*Work required:*
Write the entries below out again exactly, but skip the pictures.

*Data to examine:*
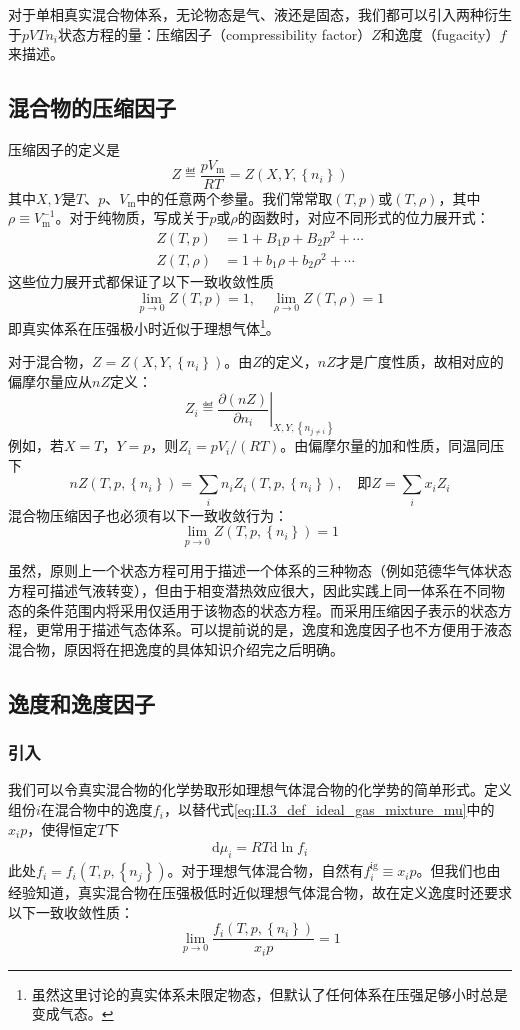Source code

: \documentclass[main.tex]{subfiles}
\begin{document}
对于单相真实混合物体系，无论物态是气、液还是固态，我们都可以引入两种衍生于$pVTn_i$状态方程的量：压缩因子（compressibility factor）$Z$和逸度（fugacity）$f$来描述。

\subsection{混合物的压缩因子}
压缩因子的定义是
\[Z\eqdef \frac{pV_\text{m}}{RT}=Z\left(X,Y,\left\{n_i\right\}\right)\]
其中$X,Y$是$T$、$p$、$V_\text{m}$中的任意两个参量。我们常常取$\left(T,p\right)$或$\left(T,\rho\right)$，其中$\rho\equiv V^{-1}_\text{m}$。对于纯物质，写成关于$p$或$\rho$的函数时，对应不同形式的位力展开式：
\begin{align*}
    Z\left(T,p\right)    & =1+B_1p+B_2p^2+\cdots       \\
    Z\left(T,\rho\right) & =1+b_1\rho+b_2\rho^2+\cdots
\end{align*}
这些位力展开式都保证了以下一致收敛性质
\[\lim_{p\to 0}Z\left(T,p\right)=1,\quad\lim_{\rho\to 0}Z\left(T,\rho\right)=1\]
即真实体系在压强极小时近似于理想气体\footnote{虽然这里讨论的真实体系未限定物态，但默认了任何体系在压强足够小时总是变成气态。}。

对于混合物，$Z=Z\left(X,Y,\left\{n_i\right\}\right)$。由$Z$的定义，$nZ$才是广度性质，故相对应的偏摩尔量应从$nZ$定义：
\[Z_i\eqdef\left.\frac{\partial\left(nZ\right)}{\partial n_i}\right|_{X,Y,\left\{n_{j\neq i}\right\}}\]
例如，若$X=T$，$Y=p$，则$Z_i=pV_i/\left(RT\right)$。由偏摩尔量的加和性质，同温同压下
\[nZ\left(T,p,\left\{n_i\right\}\right)=\sum_in_iZ_i\left(T,p,\left\{n_i\right\}\right),\quad \text{即}Z=\sum_ix_iZ_i\]
混合物压缩因子也必须有以下一致收敛行为：
\[\lim_{p\to 0}Z\left(T,p,\left\{n_i\right\}\right)=1\]

虽然，原则上一个状态方程可用于描述一个体系的三种物态（例如范德华气体状态方程可描述气液转变），但由于相变潜热效应很大，因此实践上同一体系在不同物态的条件范围内将采用仅适用于该物态的状态方程。而采用压缩因子表示的状态方程，更常用于描述气态体系。可以提前说的是，逸度和逸度因子也不方便用于液态混合物，原因将在把逸度的具体知识介绍完之后明确。

\subsection{逸度和逸度因子}
\subsubsection{引入}
我们可以令真实混合物的化学势取形如理想气体混合物的化学势的简单形式。定义组份$i$在混合物中的逸度$f_i$，以替代式\eqref{eq:II.3_def_ideal_gas_mixture_mu}中的$x_ip$，使得恒定$T$下
\begin{align}\label{eq:II.4_def_fugacity_i}
    \mathrm{d}\mu_i=RT\mathrm{d}\ln f_i
\end{align}
此处$f_i=f_i\left(T,p,\left\{n_j\right\}\right)$。对于理想气体混合物，自然有$f_i^\text{ig}\equiv x_i p$。但我们也由经验知道，真实混合物在压强极低时近似理想气体混合物，故在定义逸度时还要求以下一致收敛性质：
\[\lim_{p\to 0}\frac{f_i\left(T,p,\left\{n_i\right\}\right)}{x_i p}=1\]
\end{document}
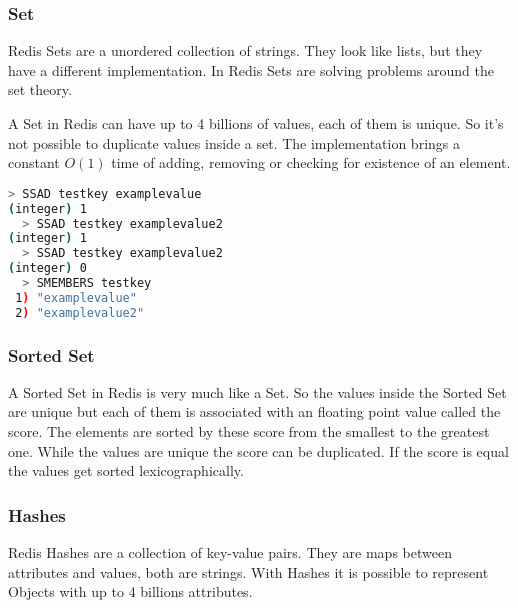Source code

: \subsubsection{Set}
Redis Sets are a unordered collection of strings. They look like lists, but they have a different implementation. In Redis Sets are solving problems around the set theory.\cite{das2015learning} 

A Set in Redis can have up to 4 billions of values, each of them is unique. So it's not possible to duplicate values inside a set. The implementation brings a constant $O(1)$ time of adding, removing or checking for existence of an element.\cite{RedisSets}

\begin{lstlisting}[language=bash]
  > SSAD testkey examplevalue
(integer) 1
  > SSAD testkey examplevalue2
(integer) 1 
  > SSAD testkey examplevalue2
(integer) 0  
  > SMEMBERS testkey
 1) "examplevalue"
 2) "examplevalue2"
\end{lstlisting}

\subsubsection{Sorted Set}
A Sorted Set in Redis is very much like a Set. So the values inside the Sorted Set are unique but each of them is associated with an floating point value called the score. The elements are sorted by these score from the smallest to the greatest one. While the values are unique the score can be duplicated. If the score is equal the values get sorted lexicographically.\cite{RedisIntroDataTypes}

\subsubsection{Hashes}
Redis Hashes are a collection of key-value pairs. They are maps between attributes and values, both are strings. With Hashes it is possible to represent Objects with up to 4 billions attributes.\cite{RedisIntroDataTypes}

*Exercise result:*
Source code

: \documentclass[main.tex]{subfiles}
\begin{document}
对于单相真实混合物体系，无论物态是气、液还是固态，我们都可以引入两种衍生于$pVTn_i$状态方程的量：压缩因子（compressibility factor）$Z$和逸度（fugacity）$f$来描述。

\subsection{混合物的压缩因子}
压缩因子的定义是
\[Z\eqdef \frac{pV_\text{m}}{RT}=Z\left(X,Y,\left\{n_i\right\}\right)\]
其中$X,Y$是$T$、$p$、$V_\text{m}$中的任意两个参量。我们常常取$\left(T,p\right)$或$\left(T,\rho\right)$，其中$\rho\equiv V^{-1}_\text{m}$。对于纯物质，写成关于$p$或$\rho$的函数时，对应不同形式的位力展开式：
\begin{align*}
    Z\left(T,p\right)    & =1+B_1p+B_2p^2+\cdots       \\
    Z\left(T,\rho\right) & =1+b_1\rho+b_2\rho^2+\cdots
\end{align*}
这些位力展开式都保证了以下一致收敛性质
\[\lim_{p\to 0}Z\left(T,p\right)=1,\quad\lim_{\rho\to 0}Z\left(T,\rho\right)=1\]
即真实体系在压强极小时近似于理想气体\footnote{虽然这里讨论的真实体系未限定物态，但默认了任何体系在压强足够小时总是变成气态。}。

对于混合物，$Z=Z\left(X,Y,\left\{n_i\right\}\right)$。由$Z$的定义，$nZ$才是广度性质，故相对应的偏摩尔量应从$nZ$定义：
\[Z_i\eqdef\left.\frac{\partial\left(nZ\right)}{\partial n_i}\right|_{X,Y,\left\{n_{j\neq i}\right\}}\]
例如，若$X=T$，$Y=p$，则$Z_i=pV_i/\left(RT\right)$。由偏摩尔量的加和性质，同温同压下
\[nZ\left(T,p,\left\{n_i\right\}\right)=\sum_in_iZ_i\left(T,p,\left\{n_i\right\}\right),\quad \text{即}Z=\sum_ix_iZ_i\]
混合物压缩因子也必须有以下一致收敛行为：
\[\lim_{p\to 0}Z\left(T,p,\left\{n_i\right\}\right)=1\]

虽然，原则上一个状态方程可用于描述一个体系的三种物态（例如范德华气体状态方程可描述气液转变），但由于相变潜热效应很大，因此实践上同一体系在不同物态的条件范围内将采用仅适用于该物态的状态方程。而采用压缩因子表示的状态方程，更常用于描述气态体系。可以提前说的是，逸度和逸度因子也不方便用于液态混合物，原因将在把逸度的具体知识介绍完之后明确。

\subsection{逸度和逸度因子}
\subsubsection{引入}
我们可以令真实混合物的化学势取形如理想气体混合物的化学势的简单形式。定义组份$i$在混合物中的逸度$f_i$，以替代式\eqref{eq:II.3_def_ideal_gas_mixture_mu}中的$x_ip$，使得恒定$T$下
\begin{align}\label{eq:II.4_def_fugacity_i}
    \mathrm{d}\mu_i=RT\mathrm{d}\ln f_i
\end{align}
此处$f_i=f_i\left(T,p,\left\{n_j\right\}\right)$。对于理想气体混合物，自然有$f_i^\text{ig}\equiv x_i p$。但我们也由经验知道，真实混合物在压强极低时近似理想气体混合物，故在定义逸度时还要求以下一致收敛性质：
\[\lim_{p\to 0}\frac{f_i\left(T,p,\left\{n_i\right\}\right)}{x_i p}=1\]
\end{document}
Source code

: \subsubsection{Set}
Redis Sets are a unordered collection of strings. They look like lists, but they have a different implementation. In Redis Sets are solving problems around the set theory.\cite{das2015learning} 

A Set in Redis can have up to 4 billions of values, each of them is unique. So it's not possible to duplicate values inside a set. The implementation brings a constant $O(1)$ time of adding, removing or checking for existence of an element.\cite{RedisSets}

\begin{lstlisting}[language=bash]
  > SSAD testkey examplevalue
(integer) 1
  > SSAD testkey examplevalue2
(integer) 1 
  > SSAD testkey examplevalue2
(integer) 0  
  > SMEMBERS testkey
 1) "examplevalue"
 2) "examplevalue2"
\end{lstlisting}

\subsubsection{Sorted Set}
A Sorted Set in Redis is very much like a Set. So the values inside the Sorted Set are unique but each of them is associated with an floating point value called the score. The elements are sorted by these score from the smallest to the greatest one. While the values are unique the score can be duplicated. If the score is equal the values get sorted lexicographically.\cite{RedisIntroDataTypes}

\subsubsection{Hashes}
Redis Hashes are a collection of key-value pairs. They are maps between attributes and values, both are strings. With Hashes it is possible to represent Objects with up to 4 billions attributes.\cite{RedisIntroDataTypes}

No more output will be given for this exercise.